Paediatric Respiratory Diseases: An Interview with Dr. Theo Moraes
By: Arpita Parmar
Theo Moraes, MD PhD FRCPC
Staff Respirologist, The Hospital for Sick Children
Assistant Professor, Department of Paediatrics, University of Toronto
Dr. Theo Moraes is a Staff Respirologist at the Hospital for Sick Children, an Assistant Professor in the Department of Paediatrics at the University of Toronto, and an Associate Faculty Member of the Institute of Medical Science. Dr. Moraes leads a basic science laboratory at the Peter Gilgan Centre for Research and Learning at SickKids, and supervises three students.
I had the opportunity to sit down with Dr. Moraes, who shared his passion of being a clinician-scientist at the forefront of translational research.
Can you tell us about your education background and training?
I completed my undergraduate degree at Queens University—I was originally in biochemistry, but I transferred to life sciences. I then went to medical school at the University of Toronto, and after that, went back to Queens for my residency in paediatrics. I subsequently completed a fellowship in paediatric respiratory medicine at SickKids, a PhD through the IMS with Dr. Greg Downey as my supervisor, and post-doctoral training in immunology with Dr. Tania Watts.
What motivated you to pursue the dual role of a clinician-scientist?
I always had an interest in clinical medicine. After I got into medical school, I knew that I would want to be in paediatrics, because I love working with children. It wasn’t until I did my elective at SickKids that I became interested in academic medicine. I liked the energy and excitement of being in a dynamic center where things are always changing and new knowledge is being generated. Academic clinicians generally have additional responsibilities outside of clinical medicine. As such, I had to consider my interests carefully. I always liked mechanisms—trying to understand how things work. That is why I chose to pursue graduate training in a basic science laboratory. As a clinician-scientist I have a wonderful mix. I love seeing patients and having interactions with people. At the same time, I can also go somewhere else and think about how and why things work.

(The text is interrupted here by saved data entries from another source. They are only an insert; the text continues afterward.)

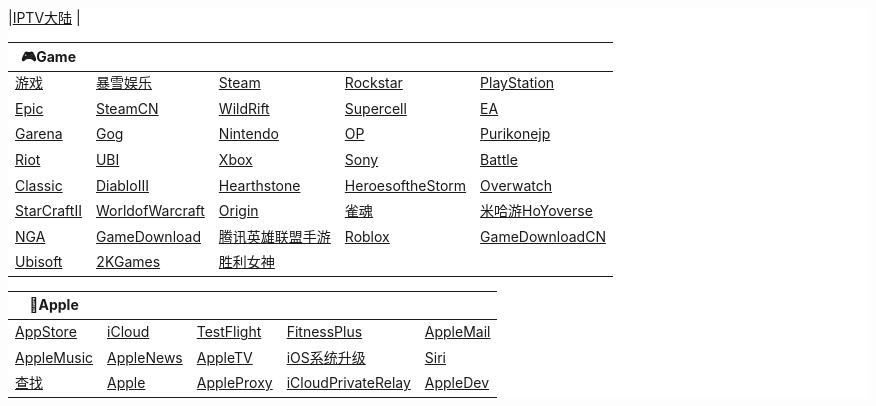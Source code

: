 |[IPTV大陆](https://github.com/blackmatrix7/ios_rule_script/tree/master/rule/Shadowrocket/IPTVMainland) |


|🎮Game|  |  |  |  |
| ---- | ---- | ---- | ---- | ---- |
|[游戏](https://github.com/blackmatrix7/ios_rule_script/tree/master/rule/Shadowrocket/Game) |[暴雪娱乐](https://github.com/blackmatrix7/ios_rule_script/tree/master/rule/Shadowrocket/Blizzard) |[Steam](https://github.com/blackmatrix7/ios_rule_script/tree/master/rule/Shadowrocket/Steam) |[Rockstar](https://github.com/blackmatrix7/ios_rule_script/tree/master/rule/Shadowrocket/Rockstar) |[PlayStation](https://github.com/blackmatrix7/ios_rule_script/tree/master/rule/Shadowrocket/PlayStation) ||||
|[Epic](https://github.com/blackmatrix7/ios_rule_script/tree/master/rule/Shadowrocket/Epic) |[SteamCN](https://github.com/blackmatrix7/ios_rule_script/tree/master/rule/Shadowrocket/SteamCN) |[WildRift](https://github.com/blackmatrix7/ios_rule_script/tree/master/rule/Shadowrocket/WildRift) |[Supercell](https://github.com/blackmatrix7/ios_rule_script/tree/master/rule/Shadowrocket/Supercell) |[EA](https://github.com/blackmatrix7/ios_rule_script/tree/master/rule/Shadowrocket/EA) |||
|[Garena](https://github.com/blackmatrix7/ios_rule_script/tree/master/rule/Shadowrocket/Garena) |[Gog](https://github.com/blackmatrix7/ios_rule_script/tree/master/rule/Shadowrocket/Gog) |[Nintendo](https://github.com/blackmatrix7/ios_rule_script/tree/master/rule/Shadowrocket/Nintendo) |[OP](https://github.com/blackmatrix7/ios_rule_script/tree/master/rule/Shadowrocket/OP) |[Purikonejp](https://github.com/blackmatrix7/ios_rule_script/tree/master/rule/Shadowrocket/Purikonejp) ||
|[Riot](https://github.com/blackmatrix7/ios_rule_script/tree/master/rule/Shadowrocket/Riot) |[UBI](https://github.com/blackmatrix7/ios_rule_script/tree/master/rule/Shadowrocket/UBI) |[Xbox](https://github.com/blackmatrix7/ios_rule_script/tree/master/rule/Shadowrocket/Xbox) |[Sony](https://github.com/blackmatrix7/ios_rule_script/tree/master/rule/Shadowrocket/Sony) |[Battle](https://github.com/blackmatrix7/ios_rule_script/tree/master/rule/Shadowrocket/Battle) |
|[Classic](https://github.com/blackmatrix7/ios_rule_script/tree/master/rule/Shadowrocket/Classic) |[DiabloIII](https://github.com/blackmatrix7/ios_rule_script/tree/master/rule/Shadowrocket/DiabloIII) |[Hearthstone](https://github.com/blackmatrix7/ios_rule_script/tree/master/rule/Shadowrocket/Hearthstone) |[HeroesoftheStorm](https://github.com/blackmatrix7/ios_rule_script/tree/master/rule/Shadowrocket/HeroesoftheStorm) |[Overwatch](https://github.com/blackmatrix7/ios_rule_script/tree/master/rule/Shadowrocket/Overwatch) |
|[StarCraftII](https://github.com/blackmatrix7/ios_rule_script/tree/master/rule/Shadowrocket/StarCraftII) |[WorldofWarcraft](https://github.com/blackmatrix7/ios_rule_script/tree/master/rule/Shadowrocket/WorldofWarcraft) |[Origin](https://github.com/blackmatrix7/ios_rule_script/tree/master/rule/Shadowrocket/Origin) |[雀魂](https://github.com/blackmatrix7/ios_rule_script/tree/master/rule/Shadowrocket/Majsoul) |[米哈游HoYoverse](https://github.com/blackmatrix7/ios_rule_script/tree/master/rule/Shadowrocket/HoYoverse) |
|[NGA](https://github.com/blackmatrix7/ios_rule_script/tree/master/rule/Shadowrocket/NGA) |[GameDownload](https://github.com/blackmatrix7/ios_rule_script/tree/master/rule/Shadowrocket/Game/GameDownload) |[腾讯英雄联盟手游](https://github.com/blackmatrix7/ios_rule_script/tree/master/rule/Shadowrocket/Game/TencentLoLMobile) |[Roblox](https://github.com/blackmatrix7/ios_rule_script/tree/master/rule/Shadowrocket/Game/Roblox) |[GameDownloadCN](https://github.com/blackmatrix7/ios_rule_script/tree/master/rule/Shadowrocket/Game/GameDownloadCN) |
|[Ubisoft](https://github.com/blackmatrix7/ios_rule_script/tree/master/rule/Shadowrocket/Ubisoft) |[2KGames](https://github.com/blackmatrix7/ios_rule_script/tree/master/rule/Shadowrocket/2KGames) |[胜利女神](https://github.com/blackmatrix7/ios_rule_script/tree/master/rule/Shadowrocket/Game/Nikke) |


|🍎Apple|  |  |  |  |
| ---- | ---- | ---- | ---- | ---- |
|[AppStore](https://github.com/blackmatrix7/ios_rule_script/tree/master/rule/Shadowrocket/AppStore) |[iCloud](https://github.com/blackmatrix7/ios_rule_script/tree/master/rule/Shadowrocket/iCloud) |[TestFlight](https://github.com/blackmatrix7/ios_rule_script/tree/master/rule/Shadowrocket/TestFlight) |[FitnessPlus](https://github.com/blackmatrix7/ios_rule_script/tree/master/rule/Shadowrocket/FitnessPlus) |[AppleMail](https://github.com/blackmatrix7/ios_rule_script/tree/master/rule/Shadowrocket/AppleMail) ||||
|[AppleMusic](https://github.com/blackmatrix7/ios_rule_script/tree/master/rule/Shadowrocket/AppleMusic) |[AppleNews](https://github.com/blackmatrix7/ios_rule_script/tree/master/rule/Shadowrocket/AppleNews) |[AppleTV](https://github.com/blackmatrix7/ios_rule_script/tree/master/rule/Shadowrocket/AppleTV) |[iOS系统升级](https://github.com/blackmatrix7/ios_rule_script/tree/master/rule/Shadowrocket/SystemOTA) |[Siri](https://github.com/blackmatrix7/ios_rule_script/tree/master/rule/Shadowrocket/Siri) |||
|[查找](https://github.com/blackmatrix7/ios_rule_script/tree/master/rule/Shadowrocket/FindMy) |[Apple](https://github.com/blackmatrix7/ios_rule_script/tree/master/rule/Shadowrocket/Apple) |[AppleProxy](https://github.com/blackmatrix7/ios_rule_script/tree/master/rule/Shadowrocket/AppleProxy) |[iCloudPrivateRelay](https://github.com/blackmatrix7/ios_rule_script/tree/master/rule/Shadowrocket/iCloudPrivateRelay) |[AppleDev](https://github.com/blackmatrix7/ios_rule_script/tree/master/rule/Shadowrocket/AppleDev) ||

What is the main focus of your laboratory? Does it involve both basic science and clinical research?
The main focus is respiratory viruses; specifically, respiratory syncytial virus (RSV). RSV is the most common reason that babies [are] admitted to hospital and is a leading cause of death in infants around the world. We don’t have a great approach to managing RSV and there are no specific vaccines or therapies to impact the condition. As part of our work, we use primary human epithelial cell cultures that can be infected with RSV. This allows us to examine outcomes after RSV infection and see if our interventions are potentially useful. This model system can also be used to study other diseases, such as cystic fibrosis (CF), which our lab is also researching.
Could you tell us about significant research contributions that your team has made in your area of focus?

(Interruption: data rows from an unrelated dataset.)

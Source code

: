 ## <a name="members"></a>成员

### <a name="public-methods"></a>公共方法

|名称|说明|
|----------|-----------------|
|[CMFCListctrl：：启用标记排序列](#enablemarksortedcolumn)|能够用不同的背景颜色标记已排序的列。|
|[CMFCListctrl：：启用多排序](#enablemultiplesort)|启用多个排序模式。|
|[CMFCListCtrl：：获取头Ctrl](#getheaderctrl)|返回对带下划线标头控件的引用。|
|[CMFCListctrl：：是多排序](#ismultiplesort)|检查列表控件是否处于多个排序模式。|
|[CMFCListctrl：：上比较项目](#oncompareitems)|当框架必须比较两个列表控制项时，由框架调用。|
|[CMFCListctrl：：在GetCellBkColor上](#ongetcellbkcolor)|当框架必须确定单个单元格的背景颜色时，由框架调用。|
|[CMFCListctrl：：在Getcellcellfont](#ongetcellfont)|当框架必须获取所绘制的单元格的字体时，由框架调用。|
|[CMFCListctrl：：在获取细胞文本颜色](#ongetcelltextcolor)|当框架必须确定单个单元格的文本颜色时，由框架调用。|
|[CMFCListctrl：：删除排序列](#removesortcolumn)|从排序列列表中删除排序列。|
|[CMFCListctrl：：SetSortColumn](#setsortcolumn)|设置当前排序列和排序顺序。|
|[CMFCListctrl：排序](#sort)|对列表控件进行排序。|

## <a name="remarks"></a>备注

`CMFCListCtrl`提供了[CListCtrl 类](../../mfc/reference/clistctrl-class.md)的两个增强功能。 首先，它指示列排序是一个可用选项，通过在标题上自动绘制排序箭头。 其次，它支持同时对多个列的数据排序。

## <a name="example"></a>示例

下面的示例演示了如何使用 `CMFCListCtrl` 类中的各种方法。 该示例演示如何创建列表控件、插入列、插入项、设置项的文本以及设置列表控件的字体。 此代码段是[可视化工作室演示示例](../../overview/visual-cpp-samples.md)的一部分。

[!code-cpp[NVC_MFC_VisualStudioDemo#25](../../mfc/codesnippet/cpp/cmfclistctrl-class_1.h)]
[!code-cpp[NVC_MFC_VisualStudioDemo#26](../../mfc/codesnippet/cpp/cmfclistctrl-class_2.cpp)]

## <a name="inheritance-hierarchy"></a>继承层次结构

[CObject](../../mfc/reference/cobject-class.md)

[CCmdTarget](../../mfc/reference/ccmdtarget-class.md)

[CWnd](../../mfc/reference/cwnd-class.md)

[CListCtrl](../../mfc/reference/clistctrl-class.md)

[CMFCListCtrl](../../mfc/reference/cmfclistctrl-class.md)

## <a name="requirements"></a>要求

A few years ago, we were very lucky to collaborate with Dr. Richard Hegele. Together, we found that nucleolin is a cell-surface receptor for RSV; the receptor for RSV was something that was not known for many years. We are doing some work now to see if we can reduce RSV infection, by blocking or targeting that receptor. Additionally, Mike Norris, my PhD student, has completed some work examining how altering ion concentrations within the cell influences RSV infection. We hope that this will lead to more rational approaches to RSV and potentially other viruses.
Do you see the impact of your research in the clinical setting?

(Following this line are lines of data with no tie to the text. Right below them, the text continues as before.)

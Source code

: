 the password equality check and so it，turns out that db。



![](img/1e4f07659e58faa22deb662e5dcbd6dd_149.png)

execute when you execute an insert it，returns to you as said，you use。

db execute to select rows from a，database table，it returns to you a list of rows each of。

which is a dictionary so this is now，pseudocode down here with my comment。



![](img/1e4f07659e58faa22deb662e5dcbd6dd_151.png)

The work that we are doing with cystic fibrosis and epithelial cells is part of a major initiative here at SickKids. The Program for Individualized CF Therapy is a collaboration between Cystic Fibrosis Canada and the SickKids Foundation. This program has the potential to be a great resource for the CF community, Canadian researchers, and potentially international researchers.
The purpose of this program is to better rationalize therapies for individuals. Although many children with CF are treated with the same protocols, there may be an ability to refine therapies that better suit each individual. New studies show that CFTR modulating drugs will work for some patients but not others. Current thinking is that there may be individual factors which predict who is going to respond to different therapies. If we can better understand that, we can tailor therapies to individuals. Specifically, as part of bigger project, our lab can take cells from patients to make epithelial cell cultures. Our collaborators in the Gonska lab can then test CFTR function. We are still in the early stages, but [we] hope this will impact clinical care in the future.
What would be your best advice for someone interested in a career as a clinician-scientist?
Get advice from a clinician-scientist. There are lots of us out there, so find someone you can talk to. There are many different paths you can take to end up with this career. Talking to someone who has navigated the way will help you understand these paths and what may work for you. Mentoring in this way is important.